Dr. Jason Cassibry, an associate professor of mechanical and aerospace engineering and an assistant research professor at the UAH Propulsion Research Center (PRC), has been studying fusion and pulsed fission/fusion hybrid (PuFF) propulsion systems for 10 years in collaboration with his NASA colleagues.
“This grant gives us funding to do real fusion experiments in pulsed fusion, based on ideas we have been developing during that time,” Dr. Cassibry says.
“This technology really becomes helpful for destinations to Mars and beyond,” he says. “A Mars trip will take about two or three months each way, compared to six to 12 months with alternative propulsion technologies.”
LSI is a non-profit organization whose mission is to inspire and educate the next generation to travel beyond the solar system and to research and develop enabling technologies. LSI envisions the ability to go incredibly fast to any destination as the single most important performance metric to enable bold human exploration of the outer solar system and the stars. The Interstellar Initiatives Grants were initiated to spur significant advances in performance characteristics of spacecraft power and propulsion systems.
For a decade Dr. Cassibry has been guiding toward completion a repurposed nuclear weapons effects simulator called Charger-1 at UAH's Aerophysics Research Center, operating from the Aerophysics Research Facility located on Redstone Arsenal, so it can perform fundamental research on fusion propulsion. Some of that hardware will be utilized for this research.

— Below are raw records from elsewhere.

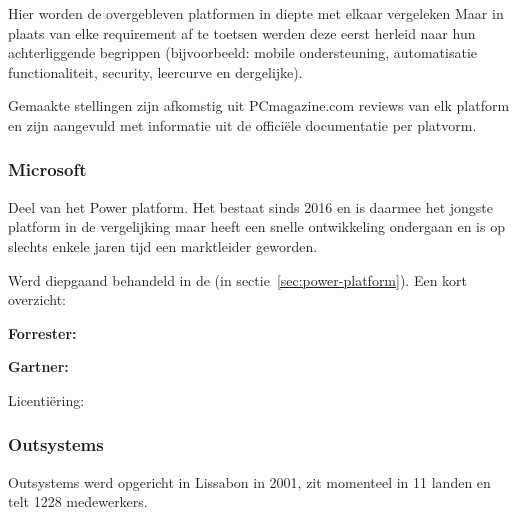 
Hier worden de overgebleven platformen in diepte met elkaar vergeleken Maar in plaats van elke requirement af te toetsen werden deze eerst herleid naar hun achterliggende begrippen (bijvoorbeeld: mobile ondersteuning, automatisatie functionaliteit, security, leercurve en dergelijke).

Gemaakte stellingen zijn afkomstig uit PCmagazine.com reviews van elk platform en zijn aangevuld met informatie uit de officiële documentatie per platvorm.

\subsubsection{Microsoft}

Deel van het Power platform. Het bestaat sinds 2016 en is daarmee het jongste platform in de vergelijking maar heeft een snelle ontwikkeling ondergaan en is op slechts enkele jaren tijd een marktleider geworden.

Werd diepgaand behandeld in de (in sectie~\ref{sec:power-platform}). Een kort overzicht:


\textbf{Forrester:} 

\textbf{Gartner:} 

Licentiëring:  

\subsubsection{Outsystems}

Outsystems werd opgericht in Lissabon in 2001, zit momenteel in 11 landen en telt 1228 medewerkers.

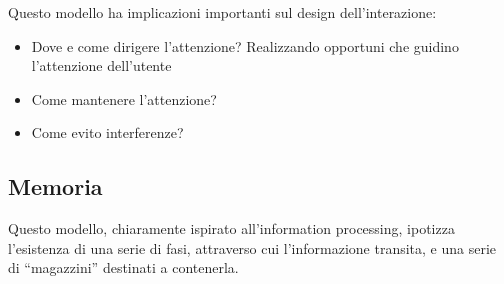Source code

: \begin{center}
{
    }
\end{center}

Questo modello ha implicazioni importanti sul design dell'interazione:

\begin{itemize}
    \item Dove e come dirigere l'attenzione?
          \subitem Realizzando opportuni  che guidino l'attenzione dell'utente
    \item Come mantenere l'attenzione?
    \item Come evito interferenze?
\end{itemize}

\subsection{Memoria}

Questo modello, chiaramente ispirato all’information processing, ipotizza l’esistenza di una serie di fasi, attraverso cui l’informazione transita, e una serie di “magazzini” destinati a contenerla.


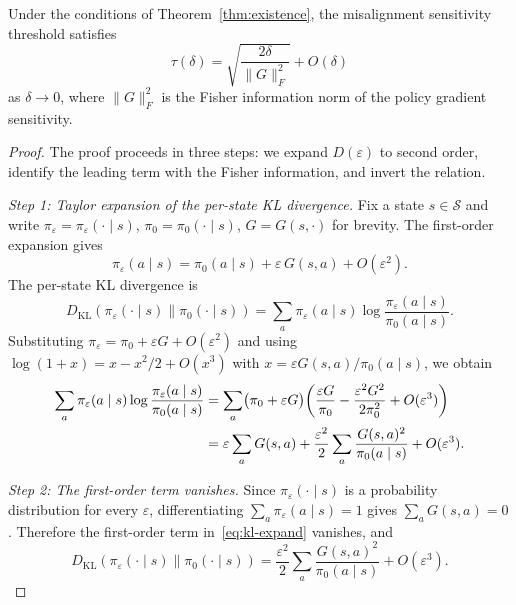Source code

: \begin{theorem}\label{thm:characterization}
Under the conditions of Theorem~\ref{thm:existence}, the misalignment
sensitivity threshold satisfies
\begin{equation}\label{eq:threshold-formula}
\tau(\delta) = \sqrt{\frac{2\delta}{\lVert G \rVert_F^2}} + O(\delta)
\end{equation}
as $\delta \to 0$, where $\lVert G \rVert_F^2$ is the Fisher information
norm of the policy gradient sensitivity.
\end{theorem}

\begin{proof}
The proof proceeds in three steps: we expand $D(\varepsilon)$ to second order,
identify the leading term with the Fisher information, and invert the relation.

\emph{Step 1: Taylor expansion of the per-state KL divergence.}
Fix a state $s \in \mathcal{S}$ and write $\pi_\varepsilon = \pi_\varepsilon
(\cdot \mid s)$, $\pi_0 = \pi_0(\cdot \mid s)$, $G = G(s,\cdot)$ for
brevity. The first-order expansion gives
\[
\pi_\varepsilon(a \mid s) = \pi_0(a \mid s) + \varepsilon \, G(s,a)
  + O(\varepsilon^2).
\]
The per-state KL divergence is
\[
D_{\mathrm{KL}}(\pi_\varepsilon(\cdot \mid s) \| \pi_0(\cdot \mid s))
  = \sum_a \pi_\varepsilon(a \mid s) \log \frac{\pi_\varepsilon(a \mid s)}
  {\pi_0(a \mid s)}.
\]
Substituting $\pi_\varepsilon = \pi_0 + \varepsilon G + O(\varepsilon^2)$ and
using $\log(1+x) = x - x^2/2 + O(x^3)$ with $x = \varepsilon G(s,a) /
\pi_0(a \mid s)$, we obtain
\begin{align}
\sum_a \pi_\varepsilon(a \mid s) \log \frac{\pi_\varepsilon(a \mid s)}
  {\pi_0(a \mid s)}
&= \sum_a \bigl(\pi_0 + \varepsilon G\bigr) \biggl(\frac{\varepsilon G}
  {\pi_0} - \frac{\varepsilon^2 G^2}{2\pi_0^2} + O(\varepsilon^3)\biggr)
  \notag \\
&= \varepsilon \sum_a G(s,a) + \frac{\varepsilon^2}{2} \sum_a
  \frac{G(s,a)^2}{\pi_0(a \mid s)} + O(\varepsilon^3). \label{eq:kl-expand}
\end{align}

\emph{Step 2: The first-order term vanishes.}
Since $\pi_\varepsilon(\cdot \mid s)$ is a probability distribution for every
$\varepsilon$, differentiating $\sum_a \pi_\varepsilon(a \mid s) = 1$ gives
$\sum_a G(s,a) = 0$. Therefore the first-order term in~\eqref{eq:kl-expand}
vanishes, and
\begin{equation}\label{eq:kl-second-order}
D_{\mathrm{KL}}(\pi_\varepsilon(\cdot \mid s) \| \pi_0(\cdot \mid s))
  = \frac{\varepsilon^2}{2} \sum_a \frac{G(s,a)^2}{\pi_0(a \mid s)}
  + O(\varepsilon^3).
\end{equation}


\end{proof}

Dr. Cassibry’s team has recently moved into a new lab in Building 400 of the former Executive Plaza, now a part of the UAH campus. On the team with him are Dr. Gabe Xu, an associate professor of mechanical and aerospace engineering; Sumontro Sinha, a PRC research associate; Allen Davis, a PRC research engineer; Jacob Kinsey, a graduate research assistant (GRA); and an additional GRA to be named.
“Rapid deep space travel requires really high energy density,” Dr. Cassibry says. “You can either use a solar sail or laser light craft to push your way to a destination, or you can use nuclear power.”
For rapid interplanetary space travel there really are not a lot of alternatives to those approaches, he says.
“We proposed to conduct experimental and modeling investigations into a low-energy path to controlled thermonuclear fusion for rapid interplanetary and interstellar propulsion,” Dr. Cassibry says.
The experiments funded by the grant will study new innovations to achieve fusion breakeven, the moment when plasmas in a fusion device release at least as much energy as is required to heat them.
“Controlled fusion allows a relatively clean and safe way of delivering high energy density and gives us a spacecraft that could, for example, reach Neptune in just a few years compared with about 15 years using current technologies like chemical-fueled engines and planetary flyby maneuvers.”
The funding opportunity is led Dr. Harold "Sonny" White, director of advanced R&D at Limitless Space Institute (LSI).
“We are extremely excited to be on campus working with students on what we anticipate will be a groundbreaking adventure this next calendar year,” Dr. Cassibry says.